Monday, 27 January 2014

Small is Beautiful: Ramsey Abbey Gatehouse and Willington Dovecote and Stables



I’ve now been in my job as Regional Director for the National Trust in the East of England for a full year. For me, it’s been a rather wonderful year, getting to know the places and people that make the East such a special region. But I regret to say that there are still some Trust places in the East that I’ve yet to visit.
Ramsey Abbey Gatehouse - the pillar next to the road is all that survives of the original arch.

I helped to correct that in part today by visiting two of our smallest places (in terms of size), located at the most westerly edge of the region. They also happen to be particularly special places in their own right.


 Ailwyn. Or not Ailwyn.

Ramsey Abbey Gatehouse is part of a medieval monastic complex that was once the fourth largest in the country. What’s left of the monastic building is now a manor house that has been adapted as a school. The Trust's ownership extends to the Gatehouse only, gifted to the Trust by the brother of Lord Fairhaven in 1952 in memory of his wife, a descendent of the barons de Ramsey.
 
Plaque in memory of Diana de Ramsey, wife of Henry Broughton (brother to 1st Lord Fairhaven)
The property is open on the first Sunday of the month only, and is entirely run by volunteer support. Yet here, at Ramsey, some of the finest medieval minds were at work. Documentation scattered across archives all over the world show that medieval scholars were hard at work here, drawing some of the earliest maps, preparing complicated calculus, and making depictions of the night sky. 



Ramsey Abbey Gatehouse - interior     
The Dissolution meant that Ramsey Abbey was broken up, and its buildings mined for building materials (partly the reason why the village of Ramsey looks so picturesque today). The small scale of the property belies, therefore, a much more significant past.

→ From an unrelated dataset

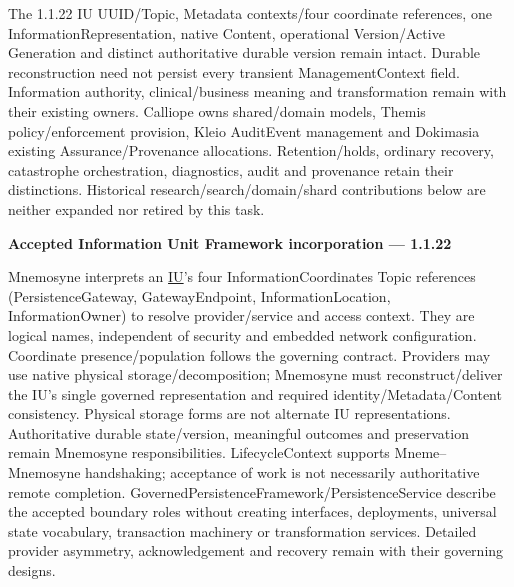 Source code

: The 1.1.22 IU UUID/Topic, Metadata contexts/four coordinate references, one InformationRepresentation, native Content, operational Version/Active Generation and distinct authoritative durable version remain intact. Durable reconstruction need not persist every transient ManagementContext field. Information authority, clinical/business meaning and transformation remain with their existing owners. Calliope owns shared/domain models, Themis policy/enforcement provision, Kleio AuditEvent management and Dokimasia existing Assurance/Provenance allocations. Retention/holds, ordinary recovery, catastrophe orchestration, diagnostics, audit and provenance retain their distinctions. Historical research/search/domain/shard contributions below are neither expanded nor retired by this task.



\par\medskip\textbf{Accepted Information Unit Framework incorporation — 1.1.22}\par


Mnemosyne interprets an \hyperref[element:74ec609de1ae498fbf9d13e4ef8c6cbe]{IU}'s four InformationCoordinates Topic references (PersistenceGateway, GatewayEndpoint, InformationLocation, InformationOwner) to resolve provider/service and access context. They are logical names, independent of security and embedded network configuration. Coordinate presence/population follows the governing contract. Providers may use native physical storage/decomposition; Mnemosyne must reconstruct/deliver the IU's single governed representation and required identity/Metadata/Content consistency. Physical storage forms are not alternate IU representations. Authoritative durable state/version, meaningful outcomes and preservation remain Mnemosyne responsibilities. LifecycleContext supports Mneme–Mnemosyne handshaking; acceptance of work is not necessarily authoritative remote completion. GovernedPersistenceFramework/PersistenceService describe the accepted boundary roles without creating interfaces, deployments, universal state vocabulary, transaction machinery or transformation services. Detailed provider asymmetry, acknowledgement and recovery remain with their governing designs.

My next stop was Willington Dovecote and stables. As well as boasting a fine, distinctive sixteenth-century dovecote, possibly built for a visit by Henry VIII, Willington has a very special place in the history of the National Trust in the East of England. It was the very first building to be acquired in the region by the National Trust, in 1914, following a successful campaign by Miss Orlebar, daughter of the local vicar, who bought it to save it from demolition.
 
Willington Dovecote
The stables opposite the dovecote offer yet further intrigue. A fine fireplace in the upstairs room suggests that this was more than just a place to stable horses or cattle. A graffito on the fireplace even suggests John Bunyan paid a visit from nearby Bedford (I wonder how accurate that is, mind…).
 
John Bunyan woz 'ere
So much at Willington has been lost. There would formerly have been a range of buildings here, part of a substantial landed estate. It’s much like Ramsey Abbey, in other words. It is today the shadow of something that would, in its time, have been of national significance, a haunt of kings and lords. You don’t have to look far in the East of England to uncover intriguing stories like this. It’s why all of us who work or volunteer for the Trust in the East count ourselves as being so very lucky.